Does the changing of seasons affect your vagina?

Over the course of a year, a lot of changes can happen in your body. There can also be a lot of changes within your vagina over the same time period — particularly as it has to do with different seasons, and the behaviors, clothes, or climate that is common during that time of year. Let’s break it down between Winter, Summer, and Fall, assess whether ‘winter vagina’ is real,  learn why stories of summer yeast infections persist year after year, and find out whether increased candy intake around Halloween can cause yeast infections. 

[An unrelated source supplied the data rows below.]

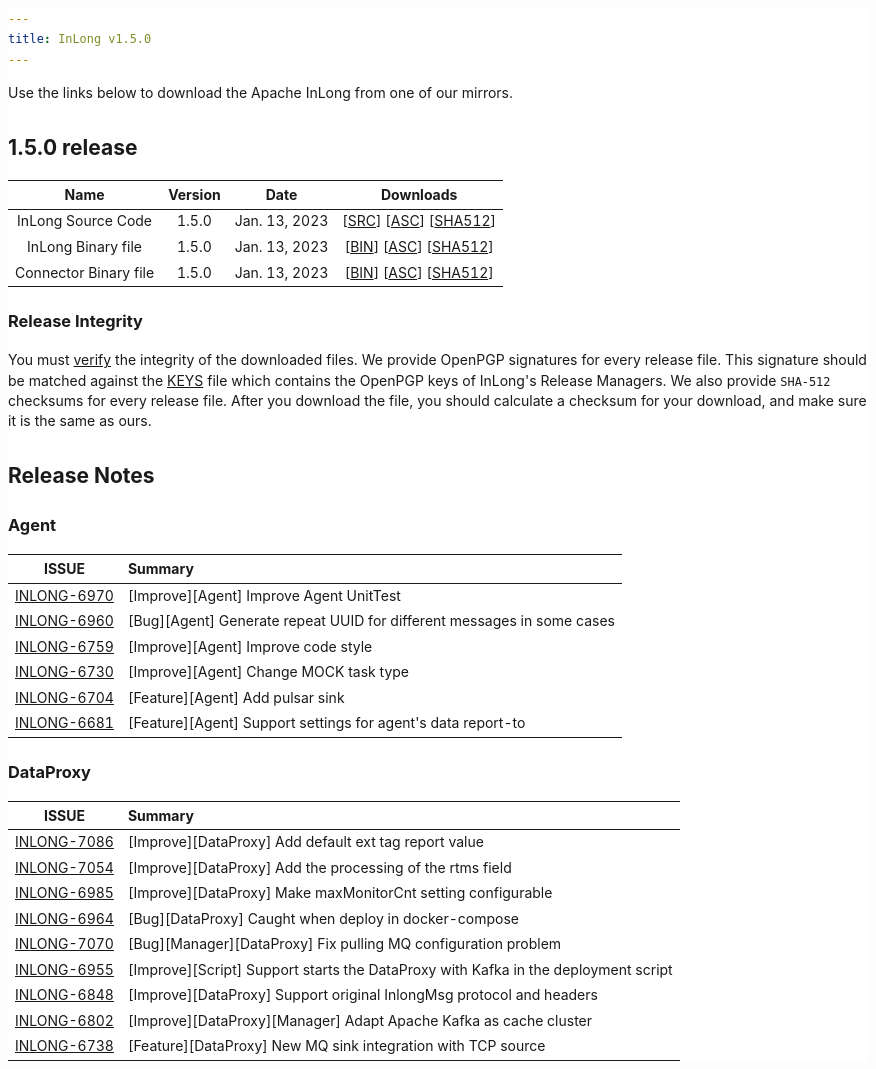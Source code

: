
 ```yaml
---
title: InLong v1.5.0
---
```


Use the links below to download the Apache InLong from one of our mirrors.

## 1.5.0 release

|         Name          | Version |     Date      |                                                                                                                                                                                   Downloads                                                                                                                                                                                    |
|:---------------------:|:-------:|:-------------:|:------------------------------------------------------------------------------------------------------------------------------------------------------------------------------------------------------------------------------------------------------------------------------------------------------------------------------------------------------------------------------:|
|  InLong Source Code   |  1.5.0  | Jan. 13, 2023 |                                       [[SRC](https://downloads.apache.org/inlong/1.5.0/apache-inlong-1.5.0-src.tar.gz)]                [[ASC](https://downloads.apache.org/inlong/1.5.0/apache-inlong-1.5.0-src.tar.gz.asc)]                [[SHA512](https://downloads.apache.org/inlong/1.5.0/apache-inlong-1.5.0-src.tar.gz.sha512)]                                        |
|  InLong Binary file   |  1.5.0  | Jan. 13, 2023 |                                       [[BIN](https://downloads.apache.org/inlong/1.5.0/apache-inlong-1.5.0-bin.tar.gz)]                [[ASC](https://downloads.apache.org/inlong/1.5.0/apache-inlong-1.5.0-bin.tar.gz.asc)]                [[SHA512](https://downloads.apache.org/inlong/1.5.0/apache-inlong-1.5.0-bin.tar.gz.sha512)]                                        |
| Connector Binary file |  1.5.0  | Jan. 13, 2023 |                     [[BIN](https://downloads.apache.org/inlong/1.5.0/apache-inlong-1.5.0-sort-connectors.tar.gz)]                [[ASC](https://downloads.apache.org/inlong/1.5.0/apache-inlong-1.5.0-sort-connectors.tar.gz.asc)]                [[SHA512](https://downloads.apache.org/inlong/1.5.0/apache-inlong-1.5.0-sort-connectors.tar.gz.sha512)]                      |

### Release Integrity

You must [verify](https://www.apache.org/info/verification.html) the integrity of the downloaded files.
We provide OpenPGP signatures for every release file. This signature should be matched against the [KEYS](https://downloads.apache.org/inlong/KEYS) file which contains the OpenPGP keys of InLong's Release Managers.
We also provide <code>SHA-512</code> checksums for every release file. After you download the file, you should calculate a checksum for your download, and make sure it is the same as ours.

## Release Notes

### Agent
|                            ISSUE                            | Summary                                                                |
|:-----------------------------------------------------------:|:-----------------------------------------------------------------------|
| [INLONG-6970](https://github.com/apache/inlong/issues/6970) | [Improve][Agent] Improve Agent UnitTest                                |
| [INLONG-6960](https://github.com/apache/inlong/issues/6960) | [Bug][Agent] Generate repeat UUID for different messages in some cases |
| [INLONG-6759](https://github.com/apache/inlong/issues/6759) | [Improve][Agent] Improve code style                                    |
| [INLONG-6730](https://github.com/apache/inlong/issues/6730) | [Improve][Agent] Change MOCK task type                                 |
| [INLONG-6704](https://github.com/apache/inlong/issues/6704) | [Feature][Agent] Add pulsar sink                                       |
| [INLONG-6681](https://github.com/apache/inlong/issues/6681) | [Feature][Agent] Support settings for agent's data report-to           |

### DataProxy
|                            ISSUE                            | Summary                                                                            |
|:-----------------------------------------------------------:|:-----------------------------------------------------------------------------------|
| [INLONG-7086](https://github.com/apache/inlong/issues/7086) | [Improve][DataProxy] Add default ext tag report value                              |
| [INLONG-7054](https://github.com/apache/inlong/issues/7054) | [Improve][DataProxy] Add the processing of the rtms field                          |
| [INLONG-6985](https://github.com/apache/inlong/issues/6985) | [Improve][DataProxy] Make maxMonitorCnt setting configurable                       |
| [INLONG-6964](https://github.com/apache/inlong/issues/6964) | [Bug][DataProxy] Caught when deploy in docker-compose                              |
| [INLONG-7070](https://github.com/apache/inlong/issues/7070) | [Bug][Manager][DataProxy] Fix pulling MQ configuration problem                     |
| [INLONG-6955](https://github.com/apache/inlong/issues/6955) | [Improve][Script] Support starts the DataProxy with Kafka in the deployment script |
| [INLONG-6848](https://github.com/apache/inlong/issues/6848) | [Improve][DataProxy] Support original InlongMsg protocol and headers               |
| [INLONG-6802](https://github.com/apache/inlong/issues/6802) | [Improve][DataProxy][Manager] Adapt Apache Kafka as cache cluster                  |
| [INLONG-6738](https://github.com/apache/inlong/issues/6738) | [Feature][DataProxy] New MQ sink integration with TCP source                       |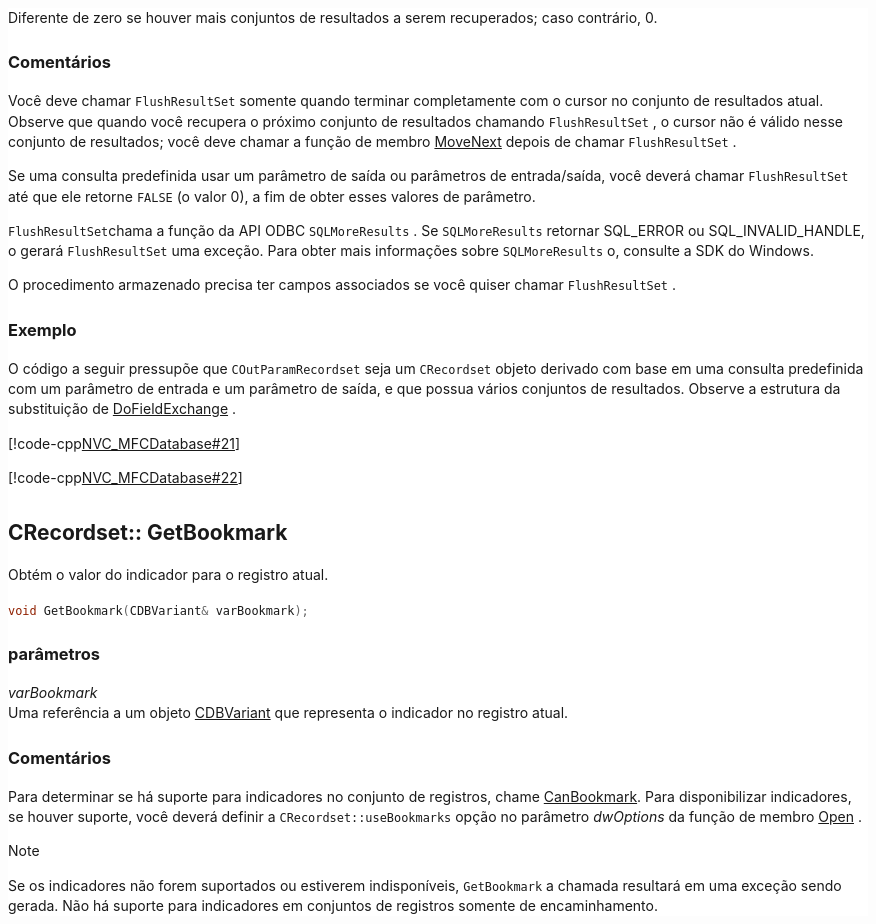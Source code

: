 Diferente de zero se houver mais conjuntos de resultados a serem recuperados; caso contrário, 0.

### <a name="remarks"></a>Comentários

Você deve chamar `FlushResultSet` somente quando terminar completamente com o cursor no conjunto de resultados atual. Observe que quando você recupera o próximo conjunto de resultados chamando `FlushResultSet` , o cursor não é válido nesse conjunto de resultados; você deve chamar a função de membro [MoveNext](#movenext) depois de chamar `FlushResultSet` .

Se uma consulta predefinida usar um parâmetro de saída ou parâmetros de entrada/saída, você deverá chamar `FlushResultSet` até que ele retorne `FALSE` (o valor 0), a fim de obter esses valores de parâmetro.

`FlushResultSet`chama a função da API ODBC `SQLMoreResults` . Se `SQLMoreResults` retornar SQL_ERROR ou SQL_INVALID_HANDLE, o gerará `FlushResultSet` uma exceção. Para obter mais informações sobre `SQLMoreResults` o, consulte a SDK do Windows.

O procedimento armazenado precisa ter campos associados se você quiser chamar `FlushResultSet` .

### <a name="example"></a>Exemplo

O código a seguir pressupõe que `COutParamRecordset` seja um `CRecordset` objeto derivado com base em uma consulta predefinida com um parâmetro de entrada e um parâmetro de saída, e que possua vários conjuntos de resultados. Observe a estrutura da substituição de [DoFieldExchange](#dofieldexchange) .

[!code-cpp[NVC_MFCDatabase#21](../../mfc/codesnippet/cpp/crecordset-class_5.cpp)]

[!code-cpp[NVC_MFCDatabase#22](../../mfc/codesnippet/cpp/crecordset-class_6.cpp)]

## <a name="crecordsetgetbookmark"></a><a name="getbookmark"></a>CRecordset:: GetBookmark

Obtém o valor do indicador para o registro atual.

```cpp
void GetBookmark(CDBVariant& varBookmark);
```

### <a name="parameters"></a>parâmetros

*varBookmark*<br/>
Uma referência a um objeto [CDBVariant](../../mfc/reference/cdbvariant-class.md) que representa o indicador no registro atual.

### <a name="remarks"></a>Comentários

Para determinar se há suporte para indicadores no conjunto de registros, chame [CanBookmark](#canbookmark). Para disponibilizar indicadores, se houver suporte, você deverá definir a `CRecordset::useBookmarks` opção no parâmetro *dwOptions* da função de membro [Open](#open) .

> [!NOTE]
> Se os indicadores não forem suportados ou estiverem indisponíveis, `GetBookmark` a chamada resultará em uma exceção sendo gerada. Não há suporte para indicadores em conjuntos de registros somente de encaminhamento.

A UK newspaper published an article recently stating that ‘winter vaginas’ are something that women should be concerned about. One of their sources, a midwife, stated that vaginas can dry out during the cold weather, much like your face or lips do. The good news is that this is not true. Your vagina is lined with a mucous membrane that keeps it wet year round. Cold weather does not affect mucus production, meaning your vagina should not become dryer during the winter compared to any other time of year. Winter is a time for many people where they are more likely to get sick, so as it relates to both vaginal health & overall body health, pay attention to your body, try to eat properly and rest sufficiently, and when possible, boost your immune system with vitamins C & D. 

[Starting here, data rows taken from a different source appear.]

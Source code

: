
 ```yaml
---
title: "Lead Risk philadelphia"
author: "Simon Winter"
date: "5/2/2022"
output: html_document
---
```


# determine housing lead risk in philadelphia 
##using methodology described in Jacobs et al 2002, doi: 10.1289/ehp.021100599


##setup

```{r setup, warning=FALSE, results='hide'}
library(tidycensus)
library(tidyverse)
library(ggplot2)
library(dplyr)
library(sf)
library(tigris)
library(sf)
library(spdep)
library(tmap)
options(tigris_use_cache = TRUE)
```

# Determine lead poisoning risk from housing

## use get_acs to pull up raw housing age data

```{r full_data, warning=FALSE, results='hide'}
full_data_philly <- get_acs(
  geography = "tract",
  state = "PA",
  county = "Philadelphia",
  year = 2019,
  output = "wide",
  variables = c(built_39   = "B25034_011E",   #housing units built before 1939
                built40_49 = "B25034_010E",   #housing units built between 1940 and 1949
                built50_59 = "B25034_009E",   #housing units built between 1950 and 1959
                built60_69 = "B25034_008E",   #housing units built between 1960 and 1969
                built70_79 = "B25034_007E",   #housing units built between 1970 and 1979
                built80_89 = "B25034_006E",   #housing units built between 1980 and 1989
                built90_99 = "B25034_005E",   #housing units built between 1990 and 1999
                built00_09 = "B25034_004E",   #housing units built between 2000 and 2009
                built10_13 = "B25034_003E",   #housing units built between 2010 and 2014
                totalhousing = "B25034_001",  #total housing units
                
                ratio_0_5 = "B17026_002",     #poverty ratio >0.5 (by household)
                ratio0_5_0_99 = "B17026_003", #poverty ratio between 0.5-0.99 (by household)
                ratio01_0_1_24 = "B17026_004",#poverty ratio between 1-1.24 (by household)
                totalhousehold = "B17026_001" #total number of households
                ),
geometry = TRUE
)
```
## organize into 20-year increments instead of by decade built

One thing that winter shares with summer is the commonality of yeast infections. Yeast infections are caused by an overgrowth of candida bacteria in the vagina and vulva. This causes a painful, itchy, and red feeling in that area; a feeling you may know all too well. Candida flourishes in warm, moist environments (like bathing suits), but also in items like tights, jeans, or other synthetic fabrics that may be more common during the winter. To avoid yeast infections (year round, but particularly when it’s cold out), try as much as possible to wear loose clothing made of breathable fabrics. 


As mentioned above, tight, wet (moist) clothes are a culprit for yeast infections, meaning that the summer months are a particularly notable time when it comes to the risk of yeast infections. One thing that has been debunked, is whether rises in humidity or changes in heat contribute to changes in vaginal pH levels. The vagina will not necessarily have an altered pH level because of these changes in temperature or weather, but the fabric and tightness of your clothing will certainly play a role in whether the bacteria can flourish.  

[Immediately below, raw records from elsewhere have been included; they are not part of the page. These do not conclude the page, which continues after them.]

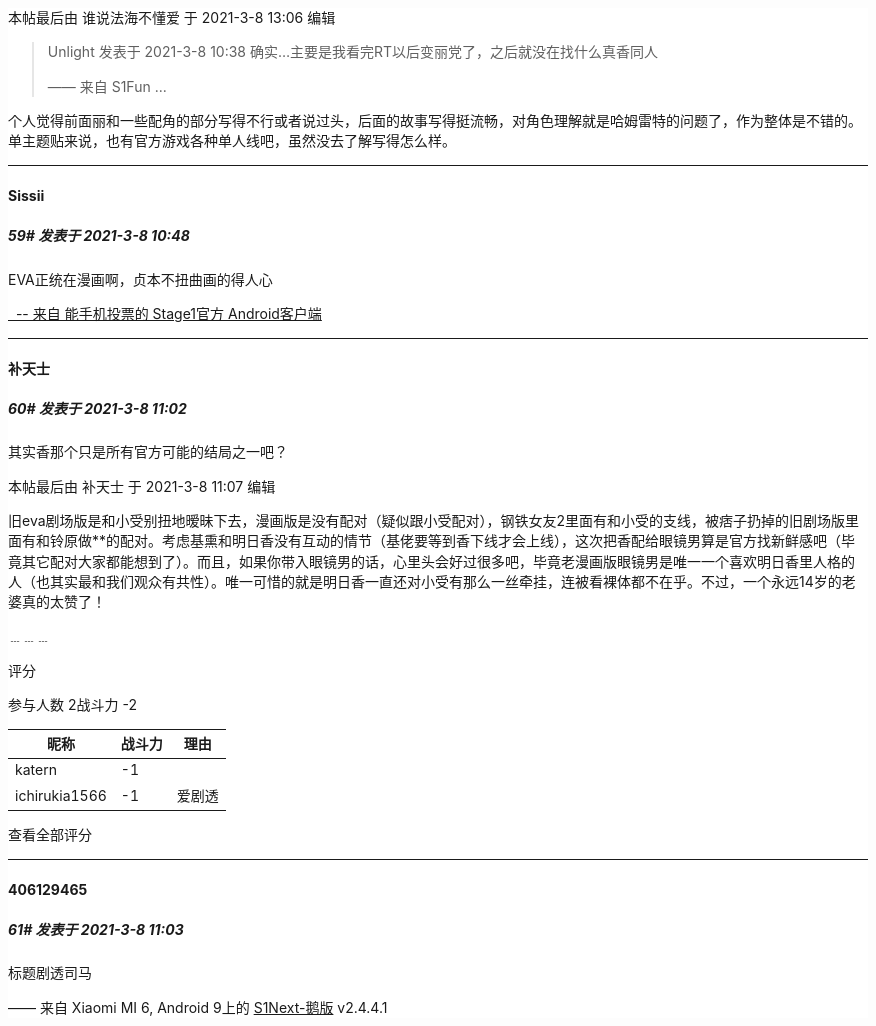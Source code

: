 
 本帖最后由 谁说法海不懂爱 于 2021-3-8 13:06 编辑 
<blockquote>Unlight 发表于 2021-3-8 10:38
确实…主要是我看完RT以后变丽党了，之后就没在找什么真香同人


—— 来自 S1Fun ...</blockquote>
个人觉得前面丽和一些配角的部分写得不行或者说过头，后面的故事写得挺流畅，对角色理解就是哈姆雷特的问题了，作为整体是不错的。单主题贴来说，也有官方游戏各种单人线吧，虽然没去了解写得怎么样。


*****

####  Sissii  
##### 59#       发表于 2021-3-8 10:48


EVA正统在漫画啊，贞本不扭曲画的得人心

[  -- 来自 能手机投票的 Stage1官方 Android客户端](https://www.coolapk.com/apk/140634)


*****

####  补天士  
##### 60#       发表于 2021-3-8 11:02

其实香那个只是所有官方可能的结局之一吧？


 本帖最后由 补天士 于 2021-3-8 11:07 编辑 

旧eva剧场版是和小受别扭地暧昧下去，漫画版是没有配对（疑似跟小受配对），钢铁女友2里面有和小受的支线，被痞子扔掉的旧剧场版里面有和铃原做**的配对。考虑基熏和明日香没有互动的情节（基佬要等到香下线才会上线），这次把香配给眼镜男算是官方找新鲜感吧（毕竟其它配对大家都能想到了）。而且，如果你带入眼镜男的话，心里头会好过很多吧，毕竟老漫画版眼镜男是唯一一个喜欢明日香里人格的人（也其实最和我们观众有共性）。唯一可惜的就是明日香一直还对小受有那么一丝牵挂，连被看裸体都不在乎。不过，一个永远14岁的老婆真的太赞了！


﹍﹍﹍

评分


 参与人数 2战斗力 -2

|昵称|战斗力|理由|
|----|---|---|
| katern|-1||
| ichirukia1566|-1|爱剧透|


查看全部评分


*****

####  406129465  
##### 61#       发表于 2021-3-8 11:03


标题剧透司马

—— 来自 Xiaomi MI 6, Android 9上的 [S1Next-鹅版](https://github.com/ykrank/S1-Next/releases) v2.4.4.1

Moving into autumn, as the weather gets drier and the leaves start to change, one might worry about a modified ‘winter vagina’ or a dryness that comes with the season change. Much like in winter, the vaginal mucus will not change, but the vulva may find itself less hot and sweaty than it was in the summer months — meaning more overall comfort in the entire area. The skin on the mons pubis could get drier during drier months, in which case you should speak to a medical professional about how best to treat dry skin in that area. 

For many years there has been a rumor that eating more candy (like you may do as it gets closer to Halloween), may cause yeast infections. Diets high in sugar and refined carbohydrates have long been blamed for resulting in yeast infections, but there is not enough known by scientists to prove whether this is true. Yeast infections are more likely due to antibiotic use, increased estrogen levels (for those who are pregnant or taking high-dose estrogen birth control pills), or those with uncontrolled diabetes or an impaired immune system. 

As with many issues to do with vaginal health, prevention comes down to listening to and taking care of your body, and watching for warning signs early. As it gets colder over the course of autumn, be careful about extremely tight fitting leggings or tights, spending too much time in hot tubs, or unnecessary antibiotic use for colds or viral infections. These can all increase your risk for yeast infections- an itchy, unpleasant experience we’d all rather avoid.